__Given data__.
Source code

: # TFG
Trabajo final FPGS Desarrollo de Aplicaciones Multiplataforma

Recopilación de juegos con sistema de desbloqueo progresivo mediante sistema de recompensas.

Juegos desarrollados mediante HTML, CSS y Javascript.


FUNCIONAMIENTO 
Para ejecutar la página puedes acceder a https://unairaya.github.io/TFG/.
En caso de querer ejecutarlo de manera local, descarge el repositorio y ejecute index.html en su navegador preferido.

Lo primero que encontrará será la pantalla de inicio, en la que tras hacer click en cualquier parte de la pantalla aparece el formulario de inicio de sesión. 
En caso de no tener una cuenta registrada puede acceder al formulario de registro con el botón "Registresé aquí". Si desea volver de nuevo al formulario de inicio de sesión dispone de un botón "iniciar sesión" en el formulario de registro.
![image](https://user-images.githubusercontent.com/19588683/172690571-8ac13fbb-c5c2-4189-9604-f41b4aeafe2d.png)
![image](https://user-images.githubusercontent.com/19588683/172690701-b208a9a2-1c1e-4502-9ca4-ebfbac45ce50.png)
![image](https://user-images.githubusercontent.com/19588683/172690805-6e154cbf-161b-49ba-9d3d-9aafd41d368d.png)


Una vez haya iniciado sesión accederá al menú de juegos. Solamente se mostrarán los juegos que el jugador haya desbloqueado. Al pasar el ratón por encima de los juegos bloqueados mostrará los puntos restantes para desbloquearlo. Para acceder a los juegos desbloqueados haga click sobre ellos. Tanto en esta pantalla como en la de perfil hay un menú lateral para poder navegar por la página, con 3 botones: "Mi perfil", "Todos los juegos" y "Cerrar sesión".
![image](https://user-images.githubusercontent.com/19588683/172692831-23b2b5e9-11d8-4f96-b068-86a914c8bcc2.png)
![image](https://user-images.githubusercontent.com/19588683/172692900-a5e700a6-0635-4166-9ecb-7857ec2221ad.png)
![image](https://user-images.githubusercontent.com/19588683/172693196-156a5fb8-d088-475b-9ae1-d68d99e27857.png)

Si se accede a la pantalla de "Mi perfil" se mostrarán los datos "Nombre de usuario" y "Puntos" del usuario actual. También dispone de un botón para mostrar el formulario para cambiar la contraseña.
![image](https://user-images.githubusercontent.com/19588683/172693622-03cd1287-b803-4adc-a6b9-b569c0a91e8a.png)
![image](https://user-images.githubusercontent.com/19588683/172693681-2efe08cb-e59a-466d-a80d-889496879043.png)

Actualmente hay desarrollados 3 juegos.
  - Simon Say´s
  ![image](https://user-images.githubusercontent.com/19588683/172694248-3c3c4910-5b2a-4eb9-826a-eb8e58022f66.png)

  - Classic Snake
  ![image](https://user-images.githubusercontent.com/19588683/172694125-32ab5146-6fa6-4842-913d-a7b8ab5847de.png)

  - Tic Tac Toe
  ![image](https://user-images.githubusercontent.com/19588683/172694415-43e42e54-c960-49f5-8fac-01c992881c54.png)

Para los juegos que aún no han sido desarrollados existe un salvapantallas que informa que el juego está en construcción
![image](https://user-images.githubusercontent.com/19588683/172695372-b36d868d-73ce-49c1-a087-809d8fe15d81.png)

--

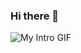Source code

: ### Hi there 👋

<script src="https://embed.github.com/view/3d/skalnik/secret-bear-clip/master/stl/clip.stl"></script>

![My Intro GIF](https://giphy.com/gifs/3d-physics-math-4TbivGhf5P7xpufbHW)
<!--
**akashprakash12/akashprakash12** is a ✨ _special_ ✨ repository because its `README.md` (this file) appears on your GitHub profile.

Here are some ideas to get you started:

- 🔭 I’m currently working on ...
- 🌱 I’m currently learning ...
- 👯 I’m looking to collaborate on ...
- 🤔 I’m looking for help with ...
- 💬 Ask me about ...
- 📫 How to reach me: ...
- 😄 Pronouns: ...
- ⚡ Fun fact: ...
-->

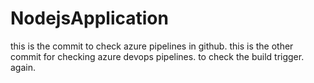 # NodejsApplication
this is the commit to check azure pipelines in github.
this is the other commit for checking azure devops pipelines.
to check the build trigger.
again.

__Problem to solve__.
Reproduce every line in the data that has the word "commit" in it.

__Written solution__.
this is the commit to check azure pipelines in github.
this is the other commit for checking azure devops pipelines.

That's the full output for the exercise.